Materials and methods
Experimental structures
MAX28 protein expression and purification.
Protein expression and purification experimental details for MAX47, MAX60 and MAX67 are available in Lahfa et al., 2022 [61]. We followed essentially the same protocol for producing the 15N-labelled sample of MAX28. However the protein precipitated once the His6-tag was cleaved, therefore we did not remove it to keep the protein soluble. Uniformly labeled 15N MAX28 was expressed in E. coli BL21 (DE3) cells (Invitrogen, Thermo Fisher Scientific, Waltham, USA) from a homemade plasmid pDB-his-CCDB-3C (courtesy of Frederic Allemand, CBS Montpellier, France). Protein expression was carried out in 15NH4Cl (1 g/l) enriched M9 medium. Cells were grown at 37 °C until reaching an OD600 = 0.8 and then, expression proceeded overnight at 30 °C after induction by addition of 0.3 mM IPTG. Cells were harvested by centrifugation, re-suspended in denaturing buffer (50 mM Tris, 300 mM NaCl, 1 mM DTT (dithiothreitol), 8 M urea, pH 8) and lysed by ultra-sonication. The supernatant containing the unfolded protein was applied to a HisTrap HP 5 ml affinity column (Cytiva, Freiburg im Breisgau, Germany).

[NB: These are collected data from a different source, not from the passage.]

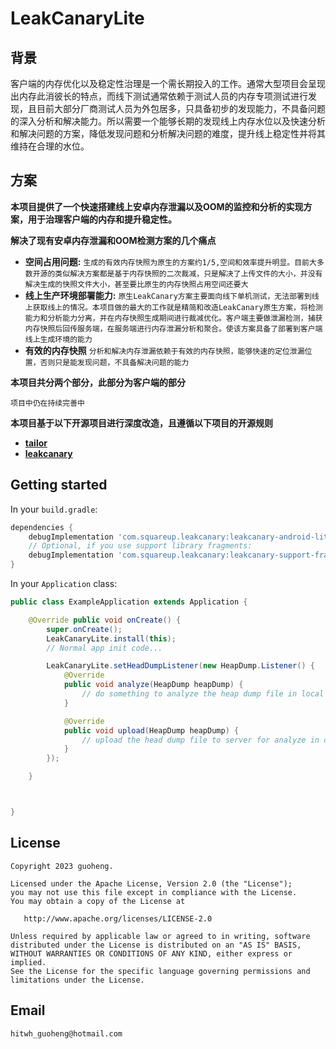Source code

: # LeakCanaryLite

## 背景
客户端的内存优化以及稳定性治理是一个需长期投入的工作。通常大型项目会呈现出内存此消彼长的特点，而线下测试通常依赖于测试人员的内存专项测试进行发现，且目前大部分厂商测试人员为外包居多，只具备初步的发现能力，不具备问题的深入分析和解决能力。所以需要一个能够长期的发现线上内存水位以及快速分析和解决问题的方案，降低发现问题和分析解决问题的难度，提升线上稳定性并将其维持在合理的水位。

## 方案

**本项目提供了一个快速搭建线上安卓内存泄漏以及OOM的监控和分析的实现方案，用于治理客户端的内存和提升稳定性。**

**解决了现有安卓内存泄漏和OOM检测方案的几个痛点**
- **空间占用问题:** `生成的有效内存快照为原生的方案约1/5,空间和效率提升明显。目前大多数开源的类似解决方案都是基于内存快照的二次裁减，只是解决了上传文件的大小，并没有解决生成的快照文件大小，甚至要比原生的内存快照占用空间还要大`
- **线上生产环境部署能力:** `原生LeakCanary方案主要面向线下单机测试，无法部署到线上获取线上的情况。本项目做的最大的工作就是精简和改造LeakCanary原生方案，将检测能力和分析能力分离，并在内存快照生成期间进行裁减优化。客户端主要做泄漏检测，捕获内存快照后回传服务端，在服务端进行内存泄漏分析和聚合。使该方案具备了部署到客户端线上生成环境的能力`
- **有效的内存快照** `分析和解决内存泄漏依赖于有效的内存快照，能够快速的定位泄漏位置，否则只是能发现问题，不具备解决问题的能力`


**本项目共分两个部分，此部分为客户端的部分**

`项目中仍在持续完善中`

**本项目基于以下开源项目进行深度改造，且遵循以下项目的开源规则**

- [**tailor**](https://github.com/bytedance/tailor)
- [**leakcanary**](https://github.com/square/leakcanary)

## Getting started

In your `build.gradle`:

```groovy
dependencies {
    debugImplementation 'com.squareup.leakcanary:leakcanary-android-lite:1.6.3'
    // Optional, if you use support library fragments:
    debugImplementation 'com.squareup.leakcanary:leakcanary-support-fragment-lite:1.6.3'
}
```

In your `Application` class:

```java
public class ExampleApplication extends Application {

    @Override public void onCreate() {
        super.onCreate();
        LeakCanaryLite.install(this);
        // Normal app init code...

        LeakCanaryLite.setHeadDumpListener(new HeapDump.Listener() {
            @Override
            public void analyze(HeapDump heapDump) {
                // do something to analyze the heap dump file in local
            }

            @Override
            public void upload(HeapDump heapDump) {
                // upload the head dump file to server for analyze in cloud
            }
        });

    }



}
```


## License

    Copyright 2023 guoheng.

    Licensed under the Apache License, Version 2.0 (the "License");
    you may not use this file except in compliance with the License.
    You may obtain a copy of the License at

       http://www.apache.org/licenses/LICENSE-2.0

    Unless required by applicable law or agreed to in writing, software
    distributed under the License is distributed on an "AS IS" BASIS,
    WITHOUT WARRANTIES OR CONDITIONS OF ANY KIND, either express or implied.
    See the License for the specific language governing permissions and
    limitations under the License.

## Email
    hitwh_guoheng@hotmail.com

The His6-tagged protein was eluted in 50 mM Tris, 300 mM NaCl, 1 mM DTT, 8 M urea, pH 8 with an imidazole gradient up to 500 mM. At this step, MAX28 was directly dialyzed against 10 mM Na Phosphate, 2 mM DTT, 150 mM NaCl, pH 6.8 buffer in order to remove imidazole and urea, allowing the refolding of the protein. The MAX28 samples were then concentrated using Amicon Ultra Centrifugal Filter Devices (MW cutoff 3000 Da), (Merck Millipore, Burlington, USA) prior to size exclusion chromatography (SEC) using HiLoad 16/600 Superdex 75 pg column (Cytiva). Fractions containing protein were pooled, concentrated to 0.4 mM and stored at −20°C. All NMR experiments were carried out at 27°C on a Bruker Avance III 800 MHz or Bruker Avance III 700 MHz spectrometer, both equipped with 5 mm z-gradient TCI cryoprobe. NMR samples consisted on approximately 0.4 mM 15N-labeled protein dissolved in 10 mM Na-Phosphate buffer (pH 6.8) and 150 mM NaCl with 5% D2O for the lock.
NMR structure determination of MAX28, MAX47, MAX60 and MAX67.

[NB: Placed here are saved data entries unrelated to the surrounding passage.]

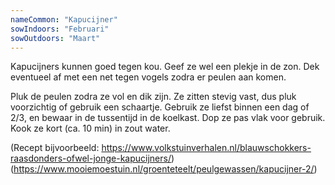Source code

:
 ```yaml
---
nameCommon: "Kapucijner"
sowIndoors: "Februari"
sowOutdoors: "Maart"
---
```

<p class="plant-content">Kapucijners kunnen goed tegen kou. Geef ze wel een plekje in de zon. Dek eventueel af met een net tegen vogels zodra er peulen aan komen.</p>

<p class="plant-content">Pluk de peulen zodra ze vol en dik zijn. Ze zitten stevig vast, dus pluk voorzichtig of gebruik een schaartje. Gebruik ze liefst binnen een dag of 2/3, en bewaar in de tussentijd in de koelkast. Dop ze pas vlak voor gebruik. Kook ze kort (ca. 10 min) in zout water.</p>

(Recept bijvoorbeeld: <a>https://www.volkstuinverhalen.nl/blauwschokkers-raasdonders-ofwel-jonge-kapucijners/</a>)
(<a>https://www.mooiemoestuin.nl/groenteteelt/peulgewassen/kapucijner-2/</a>)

1H chemical shifts were directly referenced to the methyl resonance of DSS, while 15N chemical shifts were referenced indirectly to the absolute 15N/1H frequency ratio. All NMR spectra were processed with Topspin 3.6 (Bruker) and analyzed with Cindy 2.1 (Padilla, www.cbs.cnrs.fr). Assignments for MAX28, MAX47, MAX60 and MAX67 have been deposited to and are available from the BMRB data bank under the accession entry 34782, 34731, 34730 and 34729, respectively.
The NMR structures were determined from the NMR constraints listed in S4 Table that were obtained as follow. NOE cross-peaks identified on 3D [1H, 15N] NOESY-HSQC (mixing time 150 ms) were assigned through automated NMR structure calculations with CYANA3 [62,63]. Hydrogen bond restraints were derived using standard criteria on the basis of the amide 1H / 2H exchange experiments and NOE data. When identified, the hydrogen bond was enforced using the following restraints: ranges of 1.8–2.0 Å for d(N-H,O), and 2.7–3.0 Å for d(N,O). Dihedral restraints were obtained from TALOS-N [64] analysis of backbone atom chemical shifts for MAX47, MAX60 and MAX67. For the final list of restraints, distance values redundant with covalent geometry were eliminated and disulfide bonds that were consistent with short distances between cysteine residues were added.
A total of 200 three-dimensional structures were generated using the torsion angle dynamics protocol of CYANA3 from NOEs, hydrogen bonds and disulfide bond restraints (S4 Table). The 20 best structures (based on the final target penalty function values) were minimized with CNS 1.2 according to the RECOORD procedure [65] and analyzed with PROCHECK [66]. The rmsds were calculated with MOLMOL [67]. All statistics are given in S4 Table.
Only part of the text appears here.